_THE TASK_
Your task is to reproduce, verbatim and without pictures, the lines from the opening of the listing through the line containing "d'una eina pel".

*** LISTED RECORDS ***

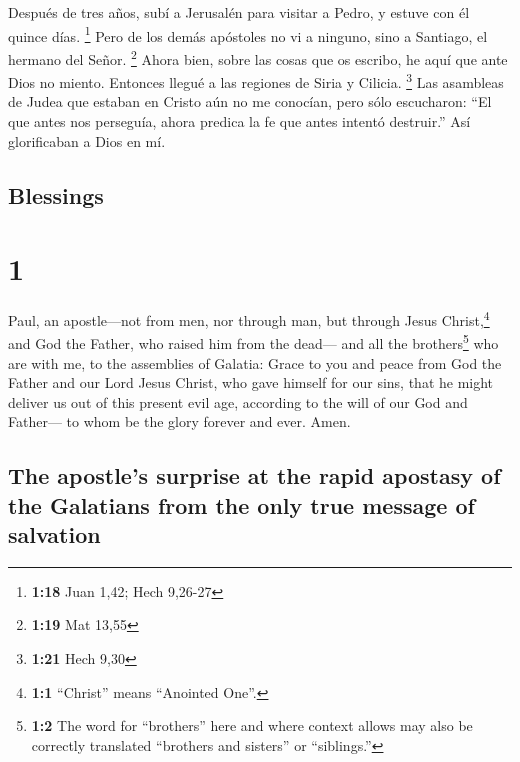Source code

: \begin{paracol}{2}
 Después de tres años, subí a Jerusalén para visitar a
Pedro, y estuve con él quince días. \footnote{\textbf{1:18} Juan 1,42;
  Hech 9,26-27}  Pero de los demás apóstoles no vi a
ninguno, sino a Santiago, el hermano del Señor. \footnote{\textbf{1:19}
  Mat 13,55}  Ahora bien, sobre las cosas que os escribo,
he aquí que ante Dios no miento.  Entonces llegué a las
regiones de Siria y Cilicia. \footnote{\textbf{1:21} Hech 9,30}
 Las asambleas de Judea que estaban en Cristo aún no me
conocían,  pero sólo escucharon: ``El que antes nos
perseguía, ahora predica la fe que antes intentó destruir.''
 Así glorificaban a Dios en mí.

\switchcolumn
\begin{otherlanguage}{english}

\hypertarget{blessings}{%
\subsection{Blessings}\label{blessings}}

\hypertarget{section-1}{%
\section{1}\label{section-1}}

 Paul, an apostle---not from men, nor through man, but
through Jesus Christ,\footnote{\textbf{1:1} ``Christ'' means ``Anointed
  One''.} and God the Father, who raised him from the dead---
 and all the brothers\footnote{\textbf{1:2} The word for
  ``brothers'' here and where context allows may also be correctly
  translated ``brothers and sisters'' or ``siblings.''} who are with me,
to the assemblies of Galatia:  Grace to you and peace from
God the Father and our Lord Jesus Christ,  who gave
himself for our sins, that he might deliver us out of this present evil
age, according to the will of our God and Father---  to
whom be the glory forever and ever. Amen.

\hypertarget{the-apostles-surprise-at-the-rapid-apostasy-of-the-galatians-from-the-only-true-message-of-salvation}{%
\subsection{The apostle's surprise at the rapid apostasy of the
Galatians from the only true message of
salvation}\label{the-apostles-surprise-at-the-rapid-apostasy-of-the-galatians-from-the-only-true-message-of-salvation}}


\end{otherlanguage}
\end{paracol}
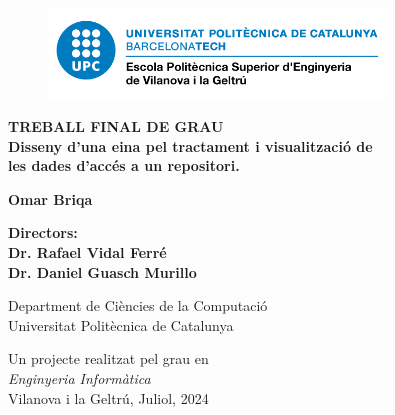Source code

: \begin{titlepage}
    \begin{center}

        \begin{figure}[t!]
            \centering
            \vspace*{-5\baselineskip}
            \includegraphics[width=0.8\textwidth]{fig/epsevg-logo}
            \vspace*{-2\baselineskip}
        \end{figure}

        \huge
        \vspace*{0.5cm}
        \textbf{TREBALL FINAL DE GRAU\\}
        \vspace*{2cm}
        \textbf{Disseny d'una eina pel tractament i visualització de\\ les dades d'accés a un repositori.}
        \vspace*{1cm}

        \huge
        \textbf{Omar Briqa}
        \vfill

        \LARGE
        \textbf{Directors:\\}
        \vspace*{0.2cm}
        \textbf{Dr. Rafael Vidal Ferré\\Dr. Daniel Guasch Murillo\\}
        \vfill

        \Large
        Department de Ciències de la Computació\\
        Universitat Politècnica de Catalunya\\
        \vspace*{1cm}

        Un projecte realitzat pel grau en\\
        {\textit{Enginyeria Informàtica}\\}
        Vilanova i la Geltrú, Juliol, 2024


             
    \end{center}
 \end{titlepage}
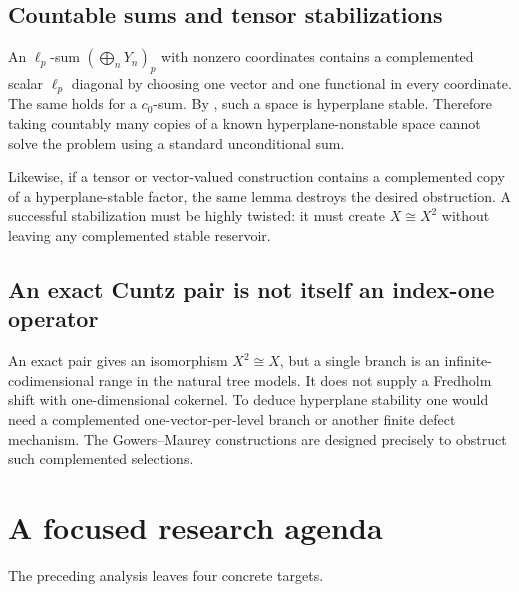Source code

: \documentclass[11pt]{article}
\theoremstyle{definition}
\theoremstyle{remark}
\begin{document}
\subsection{Countable sums and tensor stabilizations}

An $\ell_p$-sum $(\bigoplus_nY_n)_p$ with nonzero coordinates contains a
complemented scalar $\ell_p$ diagonal by choosing one vector and one functional
in every coordinate.  The same holds for a $c_0$-sum.  By
, such a space is hyperplane stable.  Therefore taking
countably many copies of a known hyperplane-nonstable space cannot solve the
problem using a standard unconditional sum.

Likewise, if a tensor or vector-valued construction contains a complemented
copy of a hyperplane-stable factor, the same lemma destroys the desired
obstruction.  A successful stabilization must be highly twisted: it must create
$X\cong X^2$ without leaving any complemented stable reservoir.

\subsection{An exact Cuntz pair is not itself an index-one operator}

An exact pair gives an isomorphism $X^2\cong X$, but a single branch is an
infinite-codimensional range in the natural tree models.  It does not supply a
Fredholm shift with one-dimensional cokernel.  To deduce hyperplane stability
one would need a complemented one-vector-per-level branch or another finite
defect mechanism.  The Gowers--Maurey constructions are designed precisely to
obstruct such complemented selections.

\section{A focused research agenda}

The preceding analysis leaves four concrete targets.
\end{document}
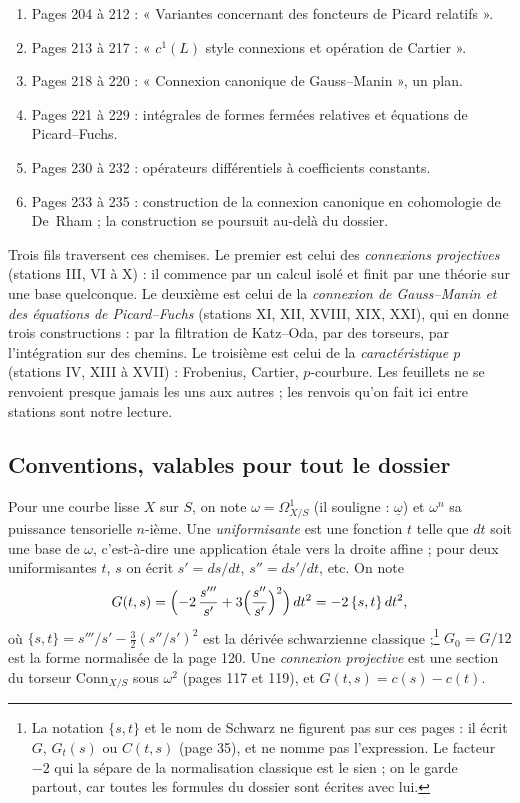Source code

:\documentclass[11pt,a4paper]{article}
\begin{document}
\begin{enumerate}
  propres de Frobenius (« Fin de parenthèse »).
  \item[XVI.] Pages 204 à 212 : « Variantes concernant des foncteurs de
  Picard relatifs ».
  \item[XVII.] Pages 213 à 217 : « $c^1(L)$ style connexions et opération de
  Cartier ».
  \item[XVIII.] Pages 218 à 220 : « Connexion canonique de Gauss--Manin »,
  un plan.
  \item[XIX.] Pages 221 à 229 : intégrales de formes fermées relatives et
  équations de Picard--Fuchs.
  \item[XX.] Pages 230 à 232 : opérateurs différentiels à coefficients
  constants.
  \item[XXI.] Pages 233 à 235 : construction de la connexion canonique en
  cohomologie de De~Rham ; la construction se poursuit au-delà du dossier.
\end{enumerate}

Trois fils traversent ces chemises. Le premier est celui des
\emph{connexions projectives} (stations III, VI à X) : il commence par un
calcul isolé et finit par une théorie sur une base quelconque. Le deuxième
est celui de la \emph{connexion de Gauss--Manin et des équations de
Picard--Fuchs} (stations XI, XII, XVIII, XIX, XXI), qui en donne trois
constructions : par la filtration de Katz--Oda, par des torseurs, par
l'intégration sur des chemins. Le troisième est celui de la
\emph{caractéristique $p$} (stations IV, XIII à XVII) : Frobenius, Cartier,
$p$-courbure. Les feuillets ne se renvoient presque jamais les uns aux autres ;
les renvois qu'on fait ici entre stations sont notre lecture.

\subsection*{Conventions, valables pour tout le dossier}

Pour une courbe lisse $X$ sur $S$, on note
$\omega = \Omega^1_{X/S}$ (il souligne : $\underline{\omega}$) et $\omega^n$ sa
puissance tensorielle $n$-ième. Une \emph{uniformisante} est une fonction
$t$ telle que $dt$ soit une base de $\omega$, c'est-à-dire une application
étale vers la droite affine ; pour deux uniformisantes $t$, $s$ on écrit
$s' = ds/dt$, $s'' = ds'/dt$, etc. On note
\[
  G(t,s) = \Bigl(-2\,\frac{s'''}{s'} + 3\Bigl(\frac{s''}{s'}\Bigr)^2\Bigr)\,dt^2
  = -2\,\{s,t\}\,dt^2,
\]
où $\{s,t\} = s'''/s' - \tfrac32 (s''/s')^2$ est la dérivée schwarzienne
classique ;\footnote{La notation $\{s,t\}$ et le nom de Schwarz ne figurent
pas sur ces pages : il écrit $G$, $G_t(s)$ ou $C(t,s)$ (page 35), et ne nomme
pas l'expression. Le facteur $-2$ qui la sépare de la normalisation
classique est le sien ; on le garde partout, car toutes les formules du
dossier sont écrites avec lui.} $G_0 = G/12$ est la forme normalisée de la
page 120. Une \emph{connexion projective} est une section du torseur
$\mathrm{Conn}_{X/S}$ sous $\omega^2$ (pages 117 et 119), et
$G(t,s) = c(s) - c(t)$.
\end{document}
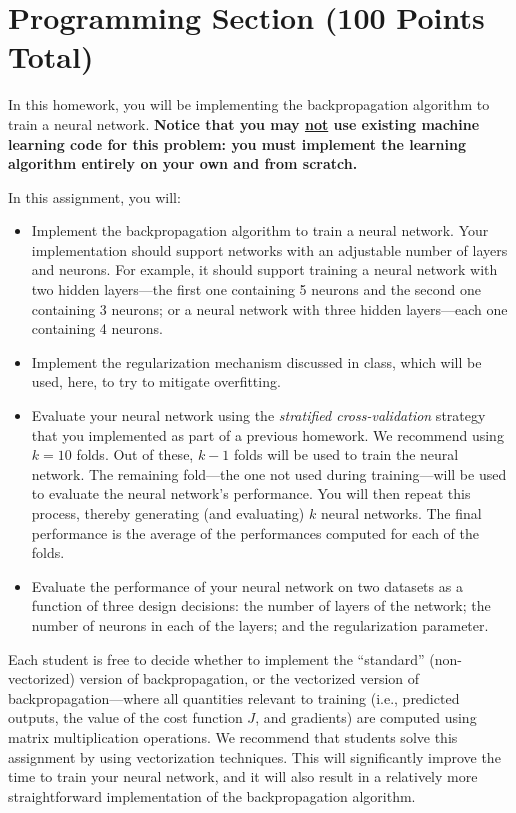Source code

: \documentclass[letterpaper]{article}
\begin{document}
\newpage

\vspace{1cm}
\section*{Programming Section (100 Points Total)}

In this homework, you will be implementing the backpropagation algorithm to train a neural network. \textbf{Notice that you may \ul{not} use existing machine learning code for this problem: you must implement the learning algorithm entirely on your own and from scratch.} 


In this assignment, you will:

\begin{itemize}
\item Implement the backpropagation algorithm to train a neural network. Your implementation should support networks with an adjustable number of layers and neurons. For example, it should support training a neural network with two hidden layers---the first one containing 5 neurons and the second one containing 3 neurons; or a neural network with three hidden layers---each one containing 4 neurons. 
\item Implement the regularization mechanism discussed in class, which will be used, here, to try to mitigate overfitting. 
\item Evaluate your neural network using the \textit{stratified cross-validation} strategy that you implemented as part of a previous homework. We recommend using $k=10$ folds. Out of these, $k-1$ folds will be used to train the neural network. The remaining fold---the one not used during training---will be used to evaluate the neural network's performance. You will then repeat this process, thereby generating (and evaluating) $k$ neural networks. The final performance is the average of the performances computed for each of the folds.
\item Evaluate the performance of your neural network on two datasets as a function of three design decisions: the number of layers of the network; the number of neurons in each of the layers; and the regularization parameter. 
\end{itemize}

Each student is free to decide whether to implement the ``standard'' (non-vectorized) version of backpropagation, or the vectorized version of backpropagation---where all quantities relevant to training (i.e., predicted outputs, the value of the cost function $J$, and gradients) are computed using matrix multiplication operations. We recommend that students solve this assignment by using vectorization techniques. This will significantly improve the time to train your neural network, and it will also result in a relatively more straightforward implementation of the backpropagation algorithm.
\end{document}
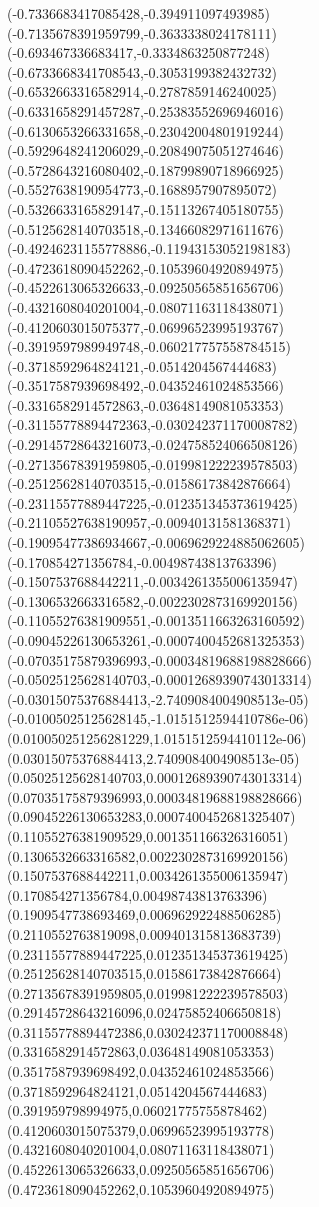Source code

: {(-0.7336683417085428,-0.394911097493985)
(-0.7135678391959799,-0.3633338024178111)
(-0.693467336683417,-0.3334863250877248)
(-0.6733668341708543,-0.3053199382432732)
(-0.6532663316582914,-0.2787859146240025)
(-0.6331658291457287,-0.25383552696946016)
(-0.6130653266331658,-0.23042004801919244)
(-0.5929648241206029,-0.20849075051274646)
(-0.5728643216080402,-0.18799890718966925)
(-0.5527638190954773,-0.1688957907895072)
(-0.5326633165829147,-0.15113267405180755)
(-0.5125628140703518,-0.13466082971611676)
(-0.49246231155778886,-0.11943153052198183)
(-0.4723618090452262,-0.10539604920894975)
(-0.4522613065326633,-0.09250565851656706)
(-0.4321608040201004,-0.08071163118438071)
(-0.4120603015075377,-0.06996523995193767)
(-0.3919597989949748,-0.060217757558784515)
(-0.3718592964824121,-0.0514204567444683)
(-0.3517587939698492,-0.04352461024853566)
(-0.3316582914572863,-0.03648149081053353)
(-0.31155778894472363,-0.030242371170008782)
(-0.29145728643216073,-0.024758524066508126)
(-0.27135678391959805,-0.019981222239578503)
(-0.25125628140703515,-0.01586173842876664)
(-0.23115577889447225,-0.012351345373619425)
(-0.21105527638190957,-0.00940131581368371)
(-0.19095477386934667,-0.0069629224885062605)
(-0.170854271356784,-0.00498743813763396)
(-0.1507537688442211,-0.0034261355006135947)
(-0.1306532663316582,-0.0022302873169920156)
(-0.11055276381909551,-0.0013511663263160592)
(-0.09045226130653261,-0.0007400452681325353)
(-0.07035175879396993,-0.00034819688198828666)
(-0.05025125628140703,-0.00012689390743013314)
(-0.03015075376884413,-2.7409084004908513e-05)
(-0.01005025125628145,-1.0151512594410786e-06)
(0.010050251256281229,1.0151512594410112e-06)
(0.03015075376884413,2.7409084004908513e-05)
(0.05025125628140703,0.00012689390743013314)
(0.07035175879396993,0.00034819688198828666)
(0.09045226130653283,0.0007400452681325407)
(0.11055276381909529,0.001351166326316051)
(0.1306532663316582,0.0022302873169920156)
(0.1507537688442211,0.0034261355006135947)
(0.170854271356784,0.00498743813763396)
(0.1909547738693469,0.006962922488506285)
(0.2110552763819098,0.009401315813683739)
(0.23115577889447225,0.012351345373619425)
(0.25125628140703515,0.01586173842876664)
(0.27135678391959805,0.019981222239578503)
(0.29145728643216096,0.02475852406650818)
(0.31155778894472386,0.030242371170008848)
(0.3316582914572863,0.03648149081053353)
(0.3517587939698492,0.04352461024853566)
(0.3718592964824121,0.0514204567444683)
(0.391959798994975,0.06021775755878462)
(0.4120603015075379,0.06996523995193778)
(0.4321608040201004,0.08071163118438071)
(0.4522613065326633,0.09250565851656706)
(0.4723618090452262,0.10539604920894975)
}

*** End of LISTED RECORDS ***

_RESPONSE AREA_
Source code

: \begin{paracol}{2}
 Después de tres años, subí a Jerusalén para visitar a
Pedro, y estuve con él quince días. \footnote{\textbf{1:18} Juan 1,42;
  Hech 9,26-27}  Pero de los demás apóstoles no vi a
ninguno, sino a Santiago, el hermano del Señor. \footnote{\textbf{1:19}
  Mat 13,55}  Ahora bien, sobre las cosas que os escribo,
he aquí que ante Dios no miento.  Entonces llegué a las
regiones de Siria y Cilicia. \footnote{\textbf{1:21} Hech 9,30}
 Las asambleas de Judea que estaban en Cristo aún no me
conocían,  pero sólo escucharon: ``El que antes nos
perseguía, ahora predica la fe que antes intentó destruir.''
 Así glorificaban a Dios en mí.

\switchcolumn
\begin{otherlanguage}{english}

\hypertarget{blessings}{%
\subsection{Blessings}\label{blessings}}

\hypertarget{section-1}{%
\section{1}\label{section-1}}

 Paul, an apostle---not from men, nor through man, but
through Jesus Christ,\footnote{\textbf{1:1} ``Christ'' means ``Anointed
  One''.} and God the Father, who raised him from the dead---
 and all the brothers\footnote{\textbf{1:2} The word for
  ``brothers'' here and where context allows may also be correctly
  translated ``brothers and sisters'' or ``siblings.''} who are with me,
to the assemblies of Galatia:  Grace to you and peace from
God the Father and our Lord Jesus Christ,  who gave
himself for our sins, that he might deliver us out of this present evil
age, according to the will of our God and Father---  to
whom be the glory forever and ever. Amen.

\hypertarget{the-apostles-surprise-at-the-rapid-apostasy-of-the-galatians-from-the-only-true-message-of-salvation}{%
\subsection{The apostle's surprise at the rapid apostasy of the
Galatians from the only true message of
salvation}\label{the-apostles-surprise-at-the-rapid-apostasy-of-the-galatians-from-the-only-true-message-of-salvation}}


\end{otherlanguage}
\end{paracol}
Source code

: \begin{titlepage}
    \begin{center}

        \begin{figure}[t!]
            \centering
            \vspace*{-5\baselineskip}
            \includegraphics[width=0.8\textwidth]{fig/epsevg-logo}
            \vspace*{-2\baselineskip}
        \end{figure}

        \huge
        \vspace*{0.5cm}
        \textbf{TREBALL FINAL DE GRAU\\}
        \vspace*{2cm}
        \textbf{Disseny d'una eina pel tractament i visualització de\\ les dades d'accés a un repositori.}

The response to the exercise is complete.